Sentenza di Cassazione Penale Sez. 3 Num. 3731 Anno 2025
Penale Sent. Sez. 3 Num. 3731 Anno 2025
Presidente: COGNOME
Relatore: NOME
Data Udienza: 22/10/2024
SENTENZA
sul ricorsa proposto da COGNOME NOMECOGNOME nato a Napoli il 25/03/1962, avverso la sentenza del 04/03/2024 della Corte di appello di Napoli; visti gli atti, il provvedimento impugnato e il ricorso; udita la relazione svolta dal consigliere NOME COGNOME letta la requisitoria del Pubblico ministero, in persona del Sostituto Procuratore generale NOME COGNOME che ha concluso chiedendo che il ricorso sia rigettato.
RITENUTO IN FATTO
Con sentenza del 4 marzo 2024, la Corte di appello di Napoli ha confermato la sentenza del Tribunale di Napoli, con la quale l’imputato, riqualificata come recidiva generica la recidiva contestata, era stato condannato alla pena di mesi 1 e giorni 15 di reclusione ed euro 1.500,00 di multa, in relazione al reato di cui agli artt. 291-bis e 296 del d.P.R. n. 43 del 1973, perché, senza autorizzazione ed al fine di porlo in vendita, deteneva nel territorio dello Stato tabacchi lavorati ester di contrabbando.
Avverso la sentenza, l’imputato ha proposto ricorso per cassazione, chiedendone l’annullamento.
2.1. Con un primo motivo di doglianza, si denunciano la violazione dell’art. 131-bis cod. pen., e la manifesta illogicità e contraddittorietà del provvedimento impugnato, sul rilievo che la Corte di appello, nel negare l’invocato riconoscimento della causa di non punibilità per particolare tenuità del fatto, avrebbe erroneamente valorizzato le 31 condanne risultanti, a carico dell’odierno ricorrente, dal casellario giudiziale, omettendo tuttavia di considerare, non solo che la maggior parte di tali condanne riguarderebbe fatti oggi depenalizzati – fatta eccezione per la condanna n. 29, riferita ad un fatto non depenalizzato, oltre che una condanna per associazione di stampo mafioso ed una condanna per violazione della disciplina in materia di oli esausti – ma anche che, in ogni caso, si tratterebbe di condotte delittuose molto risalenti nel tempo rispetto a quella in contestazione (rispettivamente: 1983, la condanna per associazione di stampo mafioso; 1996, la violazione della disciplina in materia di oli esausti; 2013, la condanna n. 29).

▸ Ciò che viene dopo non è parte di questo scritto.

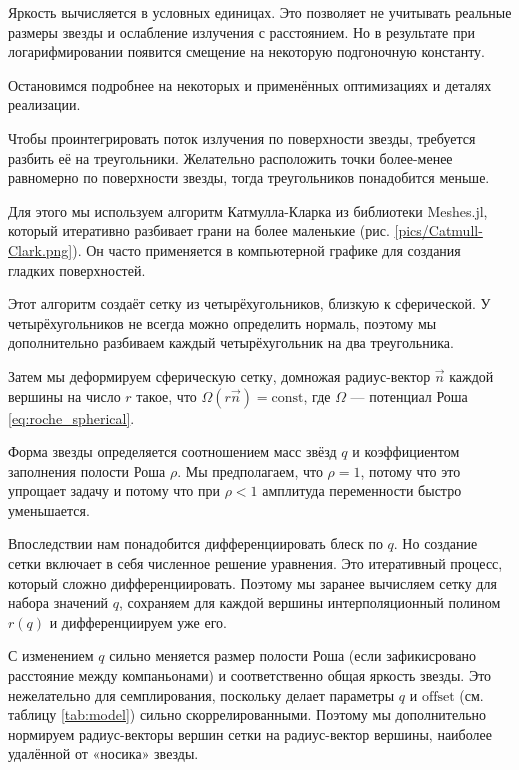 Яркость вычисляется в условных единицах. Это позволяет не учитывать реальные размеры звезды и ослабление излучения с расстоянием. Но в результате при логарифмировании появится смещение на некоторую подгоночную константу.

Остановимся подробнее на некоторых и применённых оптимизациях и деталях реализации.


Чтобы проинтегрировать поток излучения по поверхности звезды, требуется разбить её на треугольники. Желательно расположить точки более-менее равномерно по поверхности звезды, тогда треугольников понадобится меньше.

Для этого мы используем алгоритм Катмулла-Кларка из библиотеки Meshes.jl, который итеративно разбивает грани на более маленькие (рис. \ref{pics/Catmull-Clark.png}). Он часто применяется в компьютерной графике для создания гладких поверхностей.


Этот алгоритм создаёт сетку из четырёхугольников, близкую к сферической. У четырёхугольников не всегда можно определить нормаль, поэтому мы дополнительно разбиваем каждый четырёхугольник на два треугольника.

Затем мы деформируем сферическую сетку, домножая радиус-вектор $\vec n$ каждой вершины на число $r$ такое, что $\Omega(r \vec n) = \text{const}$, где $\Omega$ --- потенциал Роша \eqref{eq:roche_spherical}.

Форма звезды определяется соотношением масс звёзд $q$ и коэффициентом заполнения полости Роша $\rho.$ Мы предполагаем, что $\rho = 1$, потому что это упрощает задачу и потому что при $\rho < 1$ амплитуда переменности быстро уменьшается.

Впоследствии нам понадобится дифференциировать блеск по $q$. Но создание сетки включает в себя численное решение уравнения. Это итеративный процесс, который сложно дифференциировать. Поэтому мы заранее вычисляем сетку для набора значений $q$, сохраняем для каждой вершины интерполяционный полином $r(q)$ и дифференциируем уже его.

С изменением $q$ сильно меняется размер полости Роша (если зафикисровано расстояние между компаньонами) и соответственно общая яркость звезды. Это нежелательно для семплирования, поскольку делает параметры $q$ и $\text{offset}$ (см. таблицу \ref{tab:model}) сильно скоррелированными. Поэтому мы дополнительно нормируем радиус-векторы вершин сетки на радиус-вектор вершины, наиболее удалённой от «носика» звезды.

Secondo il ricorrente, infatti, tenuto conto della giurisprudenza di legittimità, il mero richiamo ai precedenti penali non sarebbe sufficiente a giustificare il mancato riconoscimento dell’esimente, nemmeno in termini di ritenuta abitualità della condotta, la cui valutazione, a parere della difesa, andrebbe attualizzata al momento della decisione, con conseguente irrilevanza, a questi fini, dei precedenti penali risalenti nel tempo e seguiti da un lungo lasso temporale in cui il soggetto, non violando la legge penale, abbia dato concreta prova di buona condotta.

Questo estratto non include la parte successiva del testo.